Espera-se, também, que o Federal Reserve (Fed), o BC dos EUA, mantenha o viés de alta dos juros que adotou seis semanas atrás. O anúncio é esperado para as 15h15, hora de Brasília, no segundo e último dia da reunião da Comissão Federal do Mercado Aberto (Fomc), do BC norte-americano, que se reúne oito vezes por ano para fixar o rumo da política monetária.
"O Fed vai aumentar os juros em 0,25 ponto porcentual esta semana e dar um sinal de que as taxas podem subir mais", disse Thomas Gallagher, diretor do ISI Group, ecoando avaliação unânime.
Confirmado esse modesto ajuste na taxa de juro nos Estados Unidos, o primeiro em mais de dois anos, persistirá uma dúvida: será ele suficiente para conter o ímpeto espetacular da economia americana, que cresce a um índice anual de mais de 4%, e prolongar a expansão, impedindo o superaquecimento que traria de volta as pressões inflacionárias?
"A questão é o potencial para inflação que existe (na atual situação)", disse na semana passada, William McDonough, o presidente do Federal Reserve de Nova York e único dirigente de um Fed regional que tem cadeira cativa na comissão que decide a política monetária.
Reforçando o temor de McDonough, algumas horas antes do início da reunião da Fomc, a Conference Board, uma firma de análise econômica de Nova York, informou que o ídice de confiança dos consumidores atingiu seu nível mais alto em mais de 30 anos, um indício de que a economia não deve desacelerar no futuro previsível.
Mas o próprio governo acrescentou uma informação no sentido inverso, anunciando uma forte queda de 5,1% no número de construções de casas novas, no mês passado. "A mensagem básica é de uma economia forte com uns poucos sinais de desaceleração, mas não vejo nada que diminua a probabilidade de um aumento de 0 25 ponto porcentual nos juros", disse David Sloan, economista da 4Cast, de Nova York.
Nos últimos dias, vários economistas indicaram que uma correção de até 0,75 ponto porcentual nos juros entre hoje e o fim de agosto já foi embutida no preço dos ativos pelos participantes do mercado de capitais.
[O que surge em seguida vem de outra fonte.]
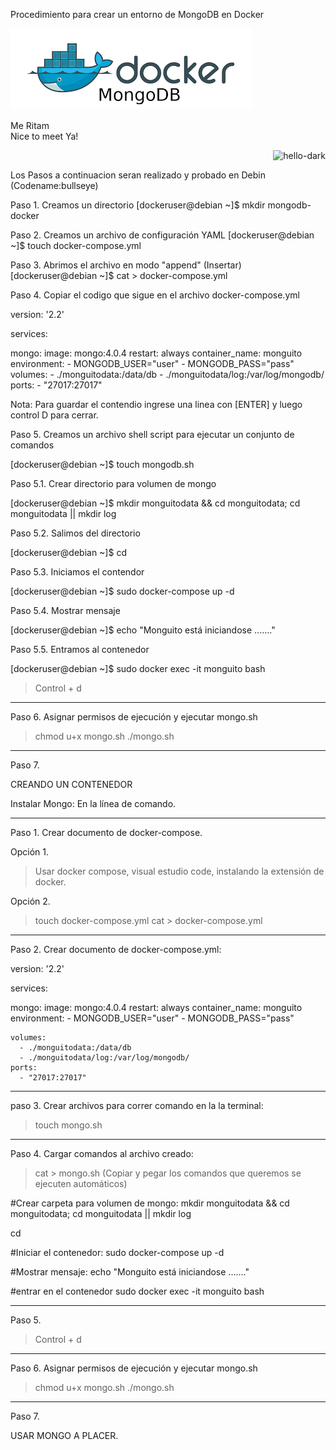 Procedimiento para crear un entorno de MongoDB en Docker

![Imagen de MongoDB y Docker](https://github.com/ing-jhparra/MongoDB-Docker/blob/main/extras/docker_mongodb.png)

<p>
  Me Ritam<br>
  Nice to meet Ya!
  <p align="right">
    <img src="./extra/docker_mongodb.png" alt="hello-dark" height="220" width="210" />
  </p>
</p>


Los Pasos a continuacion seran realizado y probado en Debin (Codename:bullseye)

Paso 1. Creamos un directorio 
[dockeruser@debian ~]$ mkdir mongodb-docker

Paso 2. Creamos un archivo de configuración YAML
[dockeruser@debian ~]$ touch docker-compose.yml

Paso 3. Abrimos el archivo en modo "append" (Insertar) 
[dockeruser@debian ~]$ cat > docker-compose.yml

Paso 4. Copiar el codigo que sigue en el archivo docker-compose.yml

version: '2.2'

services:

  mongo:
    image: mongo:4.0.4
    restart: always
    container_name: monguito
    environment:
      - MONGODB_USER="user"
      - MONGODB_PASS="pass"	
    volumes:
      - ./monguitodata:/data/db
      - ./monguitodata/log:/var/log/mongodb/
    ports:
      - "27017:27017"

Nota: Para guardar el contendio ingrese una linea con [ENTER] y luego control D para cerrar.

Paso 5. Creamos un archivo shell script para ejecutar un conjunto de comandos

[dockeruser@debian ~]$ touch mongodb.sh

Paso 5.1. Crear directorio para volumen de mongo

[dockeruser@debian ~]$ mkdir monguitodata && cd monguitodata; cd monguitodata || mkdir log

Paso 5.2. Salimos del directorio

[dockeruser@debian ~]$ cd

Paso 5.3. Iniciamos el contendor

[dockeruser@debian ~]$ sudo docker-compose up -d

Paso 5.4. Mostrar mensaje

[dockeruser@debian ~]$  echo "Monguito está iniciandose ......."

Paso 5.5. Entramos al contenedor

[dockeruser@debian ~]$ sudo docker exec -it monguito bash

> Control + d
_________________________________________________________
Paso 6. Asignar permisos de ejecución y ejecutar mongo.sh
> chmod u+x mongo.sh
> ./mongo.sh 
_______
Paso 7. 




CREANDO UN CONTENEDOR

Instalar Mongo: 
En la línea de comando.
____________________________________________________________
Paso 1. Crear documento de docker-compose.

Opción 1.

> Usar docker compose, visual estudio code, instalando la extensión de docker.

Opción 2.

> touch docker-compose.yml
> cat > docker-compose.yml
_____________________________________________
Paso 2. Crear documento de docker-compose.yml:

version: '2.2'

services:

  mongo:
    image: mongo:4.0.4
    restart: always
    container_name: monguito
    environment:
      - MONGODB_USER="user"
      - MONGODB_PASS="pass"	
      
    volumes:
      - ./monguitodata:/data/db
      - ./monguitodata/log:/var/log/mongodb/
    ports:
      - "27017:27017"
    
____________________________________________________________
paso 3. Crear archivos para correr comando en la la terminal:

> touch mongo.sh
__________________________________________
Paso 4. Cargar comandos al archivo creado:

> cat > mongo.sh   	(Copiar y pegar los comandos que queremos se ejecuten automáticos)

#Crear carpeta para volumen de mongo:
mkdir monguitodata && cd monguitodata; cd monguitodata || mkdir log

cd

#Iniciar el contenedor:
sudo docker-compose up -d

#Mostrar mensaje:
echo "Monguito está iniciandose ......."

#entrar en el contenedor
sudo docker exec -it monguito bash

_______
Paso 5.

> Control + d
_________________________________________________________
Paso 6. Asignar permisos de ejecución y ejecutar mongo.sh
> chmod u+x mongo.sh
> ./mongo.sh 
_______
Paso 7. 

USAR MONGO A PLACER.
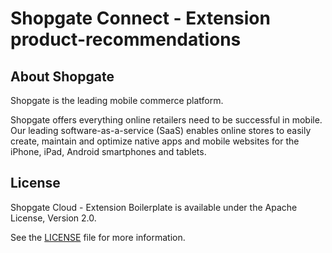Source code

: # Shopgate Connect - Extension product-recommendations

## About Shopgate

Shopgate is the leading mobile commerce platform.

Shopgate offers everything online retailers need to be successful in mobile. Our leading
software-as-a-service (SaaS) enables online stores to easily create, maintain and optimize native
apps and mobile websites for the iPhone, iPad, Android smartphones and tablets.


## License

Shopgate Cloud - Extension Boilerplate is available under the Apache License, Version 2.0.

See the [LICENSE](./LICENSE) file for more information.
Isso significa, disseram esses analistas, que, tendo já absorvido o aumento dos juros, Wall Street poderá reagir ao aperto monetário exatamente como o Fed não quer, se concluir que o BC americano esgotou a correção dos juros, e entrar num novo período de euforia ou "exuberância irracional", para usar a expressão cunhada pelo presidente do Fed, Alan Greenspan.
Sintomaticamente, o Índice Dow Jones fechou hoje em alta, em 10.815.35, com um ganho de 160.20 pontos, ou cerca de 1,5%.
Para William Greider, jornalista e estudioso do Fed, autor do livro Secrets of the Temple: How the Federal Reserve Runs the Country, a possibilidade de o mercado continuar a subir depois da alta dos juros expõe a vulnerabilidade da estratégia monetária do BC norte-americano.
"O Fed está se preparando para dar uma martelada na economia para resolver um problema imaginário de inflação de preços, mas ignora as ferramentas de regulamentação que poderia usar para responder à verdadeira ameaça à atual prosperidade, que é a a perigosa bolha dos preços inflados das ações em Wall Street", escreveu.